さらに、Independent を使用して、個々のイベントが 2x5 のベルヌーイのセットである分布を作成できます。

one_set_of_two_by_five = tfd.Independent(
    distribution=two_by_five_bernoulli, reinterpreted_batch_ndims=2,
    name="One Set Of Two By Five")
one_set_of_two_by_five.log_prob(pattern)

<tf.Tensor: shape=(), dtype=float32, numpy=-8.356134>

sample の観点では、Independent を使用しても何も変更されないことに注意してください。

describe_sample_tensor_shapes(
    [two_by_five_bernoulli,
     two_sets_of_five,
     one_set_of_two_by_five],
    [[3, 5]])

tfp.distributions.Bernoulli("Two_By_Five_Bernoulli", batch_shape=[2, 5], event_shape=[], dtype=int32)
Sample shape: [3, 5]
Returned sample tensor shape: (3, 5, 2, 5)

tfp.distributions.Independent("Two_Sets_Of_Five", batch_shape=[2], event_shape=[5], dtype=int32)
Sample shape: [3, 5]
Returned sample tensor shape: (3, 5, 2, 5)
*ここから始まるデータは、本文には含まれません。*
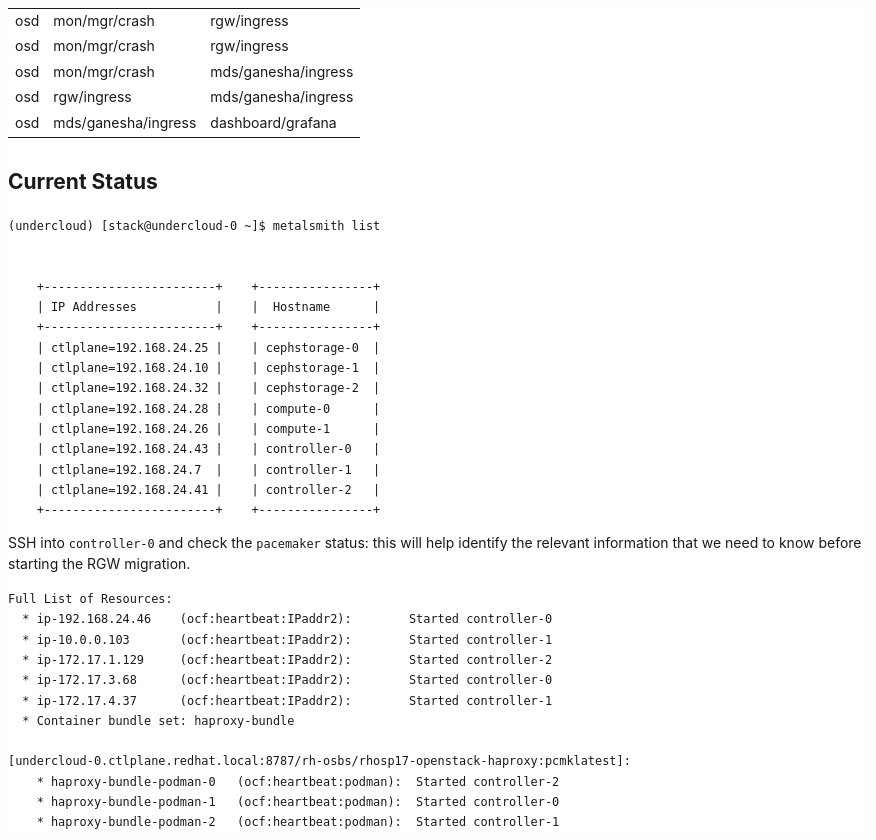|     |                     |                         |
|-----|---------------------|-------------------------|
| osd | mon/mgr/crash       | rgw/ingress             |
| osd | mon/mgr/crash       | rgw/ingress             |
| osd | mon/mgr/crash       | mds/ganesha/ingress     |
| osd | rgw/ingress         | mds/ganesha/ingress     |
| osd | mds/ganesha/ingress | dashboard/grafana       |


## Current Status


```
(undercloud) [stack@undercloud-0 ~]$ metalsmith list


    +------------------------+    +----------------+
    | IP Addresses           |    |  Hostname      |
    +------------------------+    +----------------+
    | ctlplane=192.168.24.25 |    | cephstorage-0  |
    | ctlplane=192.168.24.10 |    | cephstorage-1  |
    | ctlplane=192.168.24.32 |    | cephstorage-2  |
    | ctlplane=192.168.24.28 |    | compute-0      |
    | ctlplane=192.168.24.26 |    | compute-1      |
    | ctlplane=192.168.24.43 |    | controller-0   |
    | ctlplane=192.168.24.7  |    | controller-1   |
    | ctlplane=192.168.24.41 |    | controller-2   |
    +------------------------+    +----------------+

```

SSH into `controller-0` and check the `pacemaker` status: this will help
identify the relevant information that we need to know before starting the
RGW migration.


```
Full List of Resources:
  * ip-192.168.24.46	(ocf:heartbeat:IPaddr2):     	Started controller-0
  * ip-10.0.0.103   	(ocf:heartbeat:IPaddr2):     	Started controller-1
  * ip-172.17.1.129 	(ocf:heartbeat:IPaddr2):     	Started controller-2
  * ip-172.17.3.68  	(ocf:heartbeat:IPaddr2):     	Started controller-0
  * ip-172.17.4.37  	(ocf:heartbeat:IPaddr2):     	Started controller-1
  * Container bundle set: haproxy-bundle

[undercloud-0.ctlplane.redhat.local:8787/rh-osbs/rhosp17-openstack-haproxy:pcmklatest]:
    * haproxy-bundle-podman-0   (ocf:heartbeat:podman):  Started controller-2
    * haproxy-bundle-podman-1   (ocf:heartbeat:podman):  Started controller-0
    * haproxy-bundle-podman-2   (ocf:heartbeat:podman):  Started controller-1

```


[0]: https://access.redhat.com/articles/1548993
[1]: https://docs.ceph.com/en/latest/cephadm/services/rgw/#high-availability-service-for-rgw
[2]: https://github.com/openstack/tripleo-ansible/blob/master/tripleo_ansible/roles/tripleo_cephadm/tasks/rgw.yaml#L26-L30
[3]: https://github.com/openstack/tripleo-ansible/blob/master/tripleo_ansible/ansible_plugins/modules/ceph_mkspec.py
[4]: https://github.com/ceph/ceph/blob/main/src/cephadm/cephadm.py#L1423-L1446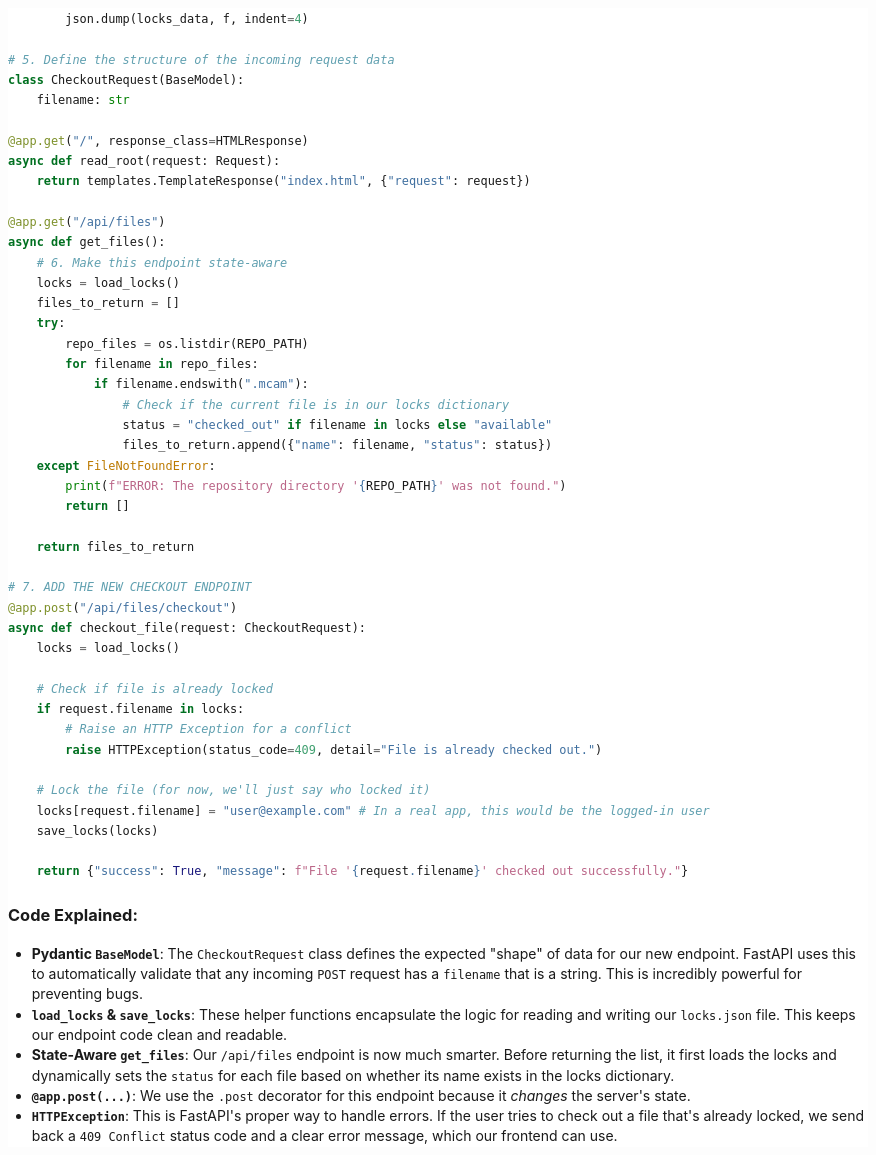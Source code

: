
 ```python
        json.dump(locks_data, f, indent=4)

# 5. Define the structure of the incoming request data
class CheckoutRequest(BaseModel):
    filename: str

@app.get("/", response_class=HTMLResponse)
async def read_root(request: Request):
    return templates.TemplateResponse("index.html", {"request": request})

@app.get("/api/files")
async def get_files():
    # 6. Make this endpoint state-aware
    locks = load_locks()
    files_to_return = []
    try:
        repo_files = os.listdir(REPO_PATH)
        for filename in repo_files:
            if filename.endswith(".mcam"):
                # Check if the current file is in our locks dictionary
                status = "checked_out" if filename in locks else "available"
                files_to_return.append({"name": filename, "status": status})
    except FileNotFoundError:
        print(f"ERROR: The repository directory '{REPO_PATH}' was not found.")
        return []

    return files_to_return

# 7. ADD THE NEW CHECKOUT ENDPOINT
@app.post("/api/files/checkout")
async def checkout_file(request: CheckoutRequest):
    locks = load_locks()

    # Check if file is already locked
    if request.filename in locks:
        # Raise an HTTP Exception for a conflict
        raise HTTPException(status_code=409, detail="File is already checked out.")

    # Lock the file (for now, we'll just say who locked it)
    locks[request.filename] = "user@example.com" # In a real app, this would be the logged-in user
    save_locks(locks)

    return {"success": True, "message": f"File '{request.filename}' checked out successfully."}
```

### **Code Explained:**

- **Pydantic `BaseModel`**: The `CheckoutRequest` class defines the expected "shape" of data for our new endpoint. FastAPI uses this to automatically validate that any incoming `POST` request has a `filename` that is a string. This is incredibly powerful for preventing bugs.
- **`load_locks` & `save_locks`**: These helper functions encapsulate the logic for reading and writing our `locks.json` file. This keeps our endpoint code clean and readable.
- **State-Aware `get_files`**: Our `/api/files` endpoint is now much smarter. Before returning the list, it first loads the locks and dynamically sets the `status` for each file based on whether its name exists in the locks dictionary.
- **`@app.post(...)`**: We use the `.post` decorator for this endpoint because it _changes_ the server's state.
- **`HTTPException`**: This is FastAPI's proper way to handle errors. If the user tries to check out a file that's already locked, we send back a `409 Conflict` status code and a clear error message, which our frontend can use.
tfp.distributions.Independent("One_Set_Of_Two_By_Five", batch_shape=[], event_shape=[2, 5], dtype=int32)
Sample shape: [3, 5]
Returned sample tensor shape: (3, 5, 2, 5)

最後の演習として、サンプリングと対数確率の観点から、Normal 分布のベクトルバッチと MultivariateNormalDiag 分布の相違点と類似点を検討することをお勧めします。Independent を使用して、Normal のバッチから MultivariateNormalDiag を構築するにはどうすればよいでしょうか？（MultivariateNormalDiag は、実際にはこの方法で実装されていません。）